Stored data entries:
-- -- --

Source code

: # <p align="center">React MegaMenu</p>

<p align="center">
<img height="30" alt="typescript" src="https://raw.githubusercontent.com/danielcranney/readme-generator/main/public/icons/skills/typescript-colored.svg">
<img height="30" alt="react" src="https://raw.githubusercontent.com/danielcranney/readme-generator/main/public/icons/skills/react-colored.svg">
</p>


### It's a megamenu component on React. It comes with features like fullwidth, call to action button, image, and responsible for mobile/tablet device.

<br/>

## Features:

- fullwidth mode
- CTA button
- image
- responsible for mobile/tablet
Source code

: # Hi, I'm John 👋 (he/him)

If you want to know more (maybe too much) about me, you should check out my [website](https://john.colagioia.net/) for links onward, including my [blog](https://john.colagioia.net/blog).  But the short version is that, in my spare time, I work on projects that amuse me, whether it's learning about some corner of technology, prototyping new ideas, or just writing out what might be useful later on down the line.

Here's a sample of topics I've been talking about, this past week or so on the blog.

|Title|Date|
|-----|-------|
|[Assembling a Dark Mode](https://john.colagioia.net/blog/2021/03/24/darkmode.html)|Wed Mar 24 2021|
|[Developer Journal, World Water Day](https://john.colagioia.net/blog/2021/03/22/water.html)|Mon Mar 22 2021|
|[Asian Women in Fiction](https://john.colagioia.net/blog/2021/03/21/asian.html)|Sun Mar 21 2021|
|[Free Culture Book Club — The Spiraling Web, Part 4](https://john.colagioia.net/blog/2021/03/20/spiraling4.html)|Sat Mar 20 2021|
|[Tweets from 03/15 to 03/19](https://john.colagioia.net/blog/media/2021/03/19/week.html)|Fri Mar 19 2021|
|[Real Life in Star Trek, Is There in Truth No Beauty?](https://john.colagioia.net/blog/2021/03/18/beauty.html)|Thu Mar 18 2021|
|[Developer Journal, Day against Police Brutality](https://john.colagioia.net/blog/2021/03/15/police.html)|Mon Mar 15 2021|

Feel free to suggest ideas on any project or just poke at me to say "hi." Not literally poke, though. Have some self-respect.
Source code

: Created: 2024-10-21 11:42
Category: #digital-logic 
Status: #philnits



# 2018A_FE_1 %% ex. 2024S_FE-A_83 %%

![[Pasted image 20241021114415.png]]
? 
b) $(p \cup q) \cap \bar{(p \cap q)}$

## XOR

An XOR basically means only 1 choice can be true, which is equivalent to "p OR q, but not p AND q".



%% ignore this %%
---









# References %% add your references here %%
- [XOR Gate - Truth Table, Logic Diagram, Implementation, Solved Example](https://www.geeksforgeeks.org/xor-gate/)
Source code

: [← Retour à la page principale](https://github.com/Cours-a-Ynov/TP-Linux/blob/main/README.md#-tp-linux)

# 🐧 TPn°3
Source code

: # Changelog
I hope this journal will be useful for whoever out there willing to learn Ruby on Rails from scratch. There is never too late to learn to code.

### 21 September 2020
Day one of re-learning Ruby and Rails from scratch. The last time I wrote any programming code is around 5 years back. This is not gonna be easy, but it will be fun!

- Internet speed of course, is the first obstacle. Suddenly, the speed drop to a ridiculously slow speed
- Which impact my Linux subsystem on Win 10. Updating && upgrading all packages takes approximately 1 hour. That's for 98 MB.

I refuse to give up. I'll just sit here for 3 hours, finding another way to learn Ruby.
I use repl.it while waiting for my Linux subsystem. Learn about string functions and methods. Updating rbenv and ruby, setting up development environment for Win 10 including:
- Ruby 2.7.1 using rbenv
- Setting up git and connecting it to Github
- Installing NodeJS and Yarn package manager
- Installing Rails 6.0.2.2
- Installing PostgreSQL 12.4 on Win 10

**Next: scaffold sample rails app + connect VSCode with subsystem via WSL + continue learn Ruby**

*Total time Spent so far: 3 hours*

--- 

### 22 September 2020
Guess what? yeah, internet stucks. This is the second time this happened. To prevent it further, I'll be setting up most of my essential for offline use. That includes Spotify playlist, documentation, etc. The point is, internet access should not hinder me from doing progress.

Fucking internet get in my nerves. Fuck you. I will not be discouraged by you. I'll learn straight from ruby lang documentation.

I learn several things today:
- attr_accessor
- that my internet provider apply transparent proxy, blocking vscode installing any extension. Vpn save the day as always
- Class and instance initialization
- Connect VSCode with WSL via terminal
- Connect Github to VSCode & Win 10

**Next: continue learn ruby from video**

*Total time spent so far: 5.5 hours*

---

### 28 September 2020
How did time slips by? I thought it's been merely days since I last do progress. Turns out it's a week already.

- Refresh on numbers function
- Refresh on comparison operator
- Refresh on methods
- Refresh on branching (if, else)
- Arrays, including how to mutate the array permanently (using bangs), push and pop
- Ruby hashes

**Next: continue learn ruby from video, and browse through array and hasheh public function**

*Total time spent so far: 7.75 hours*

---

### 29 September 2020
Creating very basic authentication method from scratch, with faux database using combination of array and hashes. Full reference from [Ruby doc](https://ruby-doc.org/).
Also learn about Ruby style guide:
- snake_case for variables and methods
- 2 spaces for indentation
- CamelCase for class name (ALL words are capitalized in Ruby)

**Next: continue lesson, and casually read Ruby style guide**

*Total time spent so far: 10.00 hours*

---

-- -- --

§ HOW TO COMPLETE THIS TASK
What is needed is an exact copy of the entries above, from the first line through the line holding "John 👋 (he/him)", with both of those lines kept; please give nothing else.

§ RESPONSE FOR THIS EXERCISE
Source code

: # <p align="center">React MegaMenu</p>

<p align="center">
<img height="30" alt="typescript" src="https://raw.githubusercontent.com/danielcranney/readme-generator/main/public/icons/skills/typescript-colored.svg">
<img height="30" alt="react" src="https://raw.githubusercontent.com/danielcranney/readme-generator/main/public/icons/skills/react-colored.svg">
</p>


### It's a megamenu component on React. It comes with features like fullwidth, call to action button, image, and responsible for mobile/tablet device.

<br/>

## Features:

- fullwidth mode
- CTA button
- image
- responsible for mobile/tablet
Source code

: # Hi, I'm John 👋 (he/him)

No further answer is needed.